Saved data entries

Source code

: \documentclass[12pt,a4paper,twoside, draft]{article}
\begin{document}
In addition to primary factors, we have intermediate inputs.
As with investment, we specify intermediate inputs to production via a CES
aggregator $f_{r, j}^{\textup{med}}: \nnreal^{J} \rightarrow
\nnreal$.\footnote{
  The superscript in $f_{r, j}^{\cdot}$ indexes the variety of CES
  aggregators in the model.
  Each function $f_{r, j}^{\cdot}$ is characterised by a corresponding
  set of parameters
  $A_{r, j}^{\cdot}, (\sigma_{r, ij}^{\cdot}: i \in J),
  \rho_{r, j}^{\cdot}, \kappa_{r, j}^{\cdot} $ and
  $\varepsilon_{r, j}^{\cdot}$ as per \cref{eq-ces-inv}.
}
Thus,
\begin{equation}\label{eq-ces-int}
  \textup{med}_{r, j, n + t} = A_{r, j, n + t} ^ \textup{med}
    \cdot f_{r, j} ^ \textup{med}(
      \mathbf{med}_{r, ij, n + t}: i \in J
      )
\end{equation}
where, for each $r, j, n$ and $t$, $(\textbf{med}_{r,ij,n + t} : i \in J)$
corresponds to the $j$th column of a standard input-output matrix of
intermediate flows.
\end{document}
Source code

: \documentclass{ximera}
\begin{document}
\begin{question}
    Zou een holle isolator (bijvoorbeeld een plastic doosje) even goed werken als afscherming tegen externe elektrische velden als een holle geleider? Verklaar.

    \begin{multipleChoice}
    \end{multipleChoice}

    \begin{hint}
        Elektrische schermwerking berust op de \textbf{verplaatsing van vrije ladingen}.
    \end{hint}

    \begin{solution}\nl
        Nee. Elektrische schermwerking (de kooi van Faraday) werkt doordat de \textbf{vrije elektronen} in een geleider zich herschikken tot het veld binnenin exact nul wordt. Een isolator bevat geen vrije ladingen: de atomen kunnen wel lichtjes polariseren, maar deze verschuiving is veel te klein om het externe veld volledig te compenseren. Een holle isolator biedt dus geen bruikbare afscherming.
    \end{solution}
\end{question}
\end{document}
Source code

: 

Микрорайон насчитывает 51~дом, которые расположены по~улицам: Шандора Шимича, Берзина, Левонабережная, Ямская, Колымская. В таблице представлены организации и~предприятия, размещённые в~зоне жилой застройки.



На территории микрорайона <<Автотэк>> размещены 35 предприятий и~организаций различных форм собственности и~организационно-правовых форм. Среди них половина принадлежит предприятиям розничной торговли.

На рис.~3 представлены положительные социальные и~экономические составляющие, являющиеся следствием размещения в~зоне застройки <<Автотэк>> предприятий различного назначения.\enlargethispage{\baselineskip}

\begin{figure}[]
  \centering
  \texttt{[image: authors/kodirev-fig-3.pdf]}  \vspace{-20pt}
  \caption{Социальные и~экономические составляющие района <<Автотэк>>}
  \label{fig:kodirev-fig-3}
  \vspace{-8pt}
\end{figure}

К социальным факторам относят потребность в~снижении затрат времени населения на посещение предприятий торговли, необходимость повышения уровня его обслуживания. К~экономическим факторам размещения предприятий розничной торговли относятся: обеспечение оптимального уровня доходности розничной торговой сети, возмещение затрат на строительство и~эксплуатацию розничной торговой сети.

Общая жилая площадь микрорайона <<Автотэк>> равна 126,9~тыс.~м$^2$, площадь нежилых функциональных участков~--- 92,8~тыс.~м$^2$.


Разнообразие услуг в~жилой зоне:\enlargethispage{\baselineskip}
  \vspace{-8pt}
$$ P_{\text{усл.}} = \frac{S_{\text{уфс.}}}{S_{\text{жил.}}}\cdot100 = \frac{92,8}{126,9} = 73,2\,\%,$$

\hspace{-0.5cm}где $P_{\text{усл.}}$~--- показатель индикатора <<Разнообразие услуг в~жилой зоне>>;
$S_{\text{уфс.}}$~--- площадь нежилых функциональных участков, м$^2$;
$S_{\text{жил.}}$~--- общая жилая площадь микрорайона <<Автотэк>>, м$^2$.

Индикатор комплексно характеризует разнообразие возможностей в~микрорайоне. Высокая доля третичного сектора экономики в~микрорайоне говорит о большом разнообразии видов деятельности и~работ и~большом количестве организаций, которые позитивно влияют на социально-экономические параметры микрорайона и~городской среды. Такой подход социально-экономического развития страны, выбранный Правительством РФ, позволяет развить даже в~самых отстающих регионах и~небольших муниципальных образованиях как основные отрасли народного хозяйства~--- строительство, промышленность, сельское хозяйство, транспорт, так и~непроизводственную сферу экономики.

Assigned task » Copy out each line of the data above, exactly, if it lies between the line holding "услуг в~жилой зоне>>;" and the line holding "микрорайона <<Автотэк>>, м$^2$.", inclusive; copy no other line.

Task response »
\hspace{-0.5cm}где $P_{\text{усл.}}$~--- показатель индикатора <<Разнообразие услуг в~жилой зоне>>;
$S_{\text{уфс.}}$~--- площадь нежилых функциональных участков, м$^2$;
$S_{\text{жил.}}$~--- общая жилая площадь микрорайона <<Автотэк>>, м$^2$.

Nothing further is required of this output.